__Data under study__.

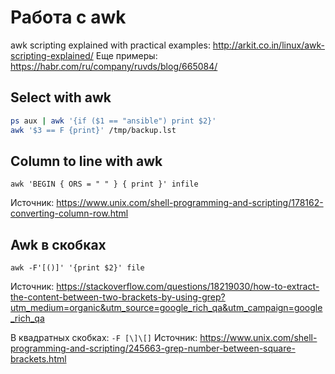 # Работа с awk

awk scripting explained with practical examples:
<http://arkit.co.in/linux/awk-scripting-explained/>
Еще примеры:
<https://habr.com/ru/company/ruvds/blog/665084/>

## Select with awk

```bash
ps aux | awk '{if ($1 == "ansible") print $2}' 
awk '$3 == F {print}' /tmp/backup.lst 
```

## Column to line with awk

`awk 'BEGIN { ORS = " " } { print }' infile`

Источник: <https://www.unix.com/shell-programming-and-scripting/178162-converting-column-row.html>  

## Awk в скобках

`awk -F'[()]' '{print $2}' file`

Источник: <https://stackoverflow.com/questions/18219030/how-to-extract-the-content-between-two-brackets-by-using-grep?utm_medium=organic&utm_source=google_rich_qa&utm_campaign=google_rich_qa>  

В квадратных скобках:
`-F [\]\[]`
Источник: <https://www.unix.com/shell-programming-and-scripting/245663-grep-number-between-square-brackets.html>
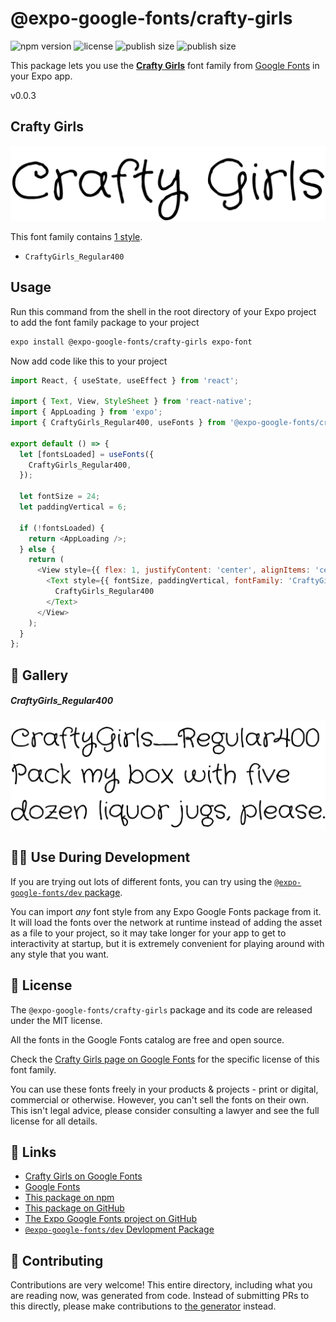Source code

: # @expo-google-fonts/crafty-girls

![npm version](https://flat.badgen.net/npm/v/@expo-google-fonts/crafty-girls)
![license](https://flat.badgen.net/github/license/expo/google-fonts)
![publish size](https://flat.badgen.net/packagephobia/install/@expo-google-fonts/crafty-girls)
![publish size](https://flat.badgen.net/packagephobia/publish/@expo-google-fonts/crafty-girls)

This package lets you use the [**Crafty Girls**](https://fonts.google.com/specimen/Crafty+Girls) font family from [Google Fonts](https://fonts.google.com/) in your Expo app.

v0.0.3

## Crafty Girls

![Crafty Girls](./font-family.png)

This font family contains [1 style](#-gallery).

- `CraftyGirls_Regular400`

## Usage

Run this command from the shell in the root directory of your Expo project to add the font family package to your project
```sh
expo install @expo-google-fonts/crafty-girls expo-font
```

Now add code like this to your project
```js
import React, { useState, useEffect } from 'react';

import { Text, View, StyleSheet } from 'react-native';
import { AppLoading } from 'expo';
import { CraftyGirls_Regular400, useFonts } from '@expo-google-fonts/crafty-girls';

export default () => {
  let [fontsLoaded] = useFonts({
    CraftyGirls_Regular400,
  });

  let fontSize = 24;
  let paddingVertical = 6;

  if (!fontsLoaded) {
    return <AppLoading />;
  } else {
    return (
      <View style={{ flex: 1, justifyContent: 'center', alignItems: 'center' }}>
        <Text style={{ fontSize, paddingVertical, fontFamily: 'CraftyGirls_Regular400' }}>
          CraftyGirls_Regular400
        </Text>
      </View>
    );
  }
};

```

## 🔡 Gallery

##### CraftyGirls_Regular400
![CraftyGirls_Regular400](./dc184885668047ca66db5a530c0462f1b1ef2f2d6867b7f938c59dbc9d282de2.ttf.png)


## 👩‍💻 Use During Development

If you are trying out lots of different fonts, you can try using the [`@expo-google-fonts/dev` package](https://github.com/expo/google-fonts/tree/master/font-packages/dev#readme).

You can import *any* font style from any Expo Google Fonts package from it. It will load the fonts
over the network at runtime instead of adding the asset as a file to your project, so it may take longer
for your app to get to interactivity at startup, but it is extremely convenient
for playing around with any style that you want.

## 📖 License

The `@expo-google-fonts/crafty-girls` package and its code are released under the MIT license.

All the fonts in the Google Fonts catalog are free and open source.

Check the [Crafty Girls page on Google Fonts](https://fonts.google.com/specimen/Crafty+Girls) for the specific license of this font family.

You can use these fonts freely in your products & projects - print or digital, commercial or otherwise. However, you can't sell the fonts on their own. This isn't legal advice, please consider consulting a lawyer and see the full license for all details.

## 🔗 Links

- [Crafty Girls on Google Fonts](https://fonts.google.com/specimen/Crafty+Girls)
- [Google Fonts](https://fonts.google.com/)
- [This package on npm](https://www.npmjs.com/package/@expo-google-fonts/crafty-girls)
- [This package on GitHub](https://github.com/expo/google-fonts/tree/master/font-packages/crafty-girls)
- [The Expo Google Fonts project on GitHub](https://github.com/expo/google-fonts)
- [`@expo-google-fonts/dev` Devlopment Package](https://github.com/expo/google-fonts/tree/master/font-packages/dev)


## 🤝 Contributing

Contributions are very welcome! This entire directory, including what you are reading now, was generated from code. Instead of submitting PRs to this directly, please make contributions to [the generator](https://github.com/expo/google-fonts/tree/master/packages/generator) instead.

__Exercise__. In the listing, find all lines with the string "Text" and copy them.

__Exercise answer__.
import { Text, View, StyleSheet } from 'react-native';
        <Text style={{ fontSize, paddingVertical, fontFamily: 'CraftyGirls_Regular400' }}>
        </Text>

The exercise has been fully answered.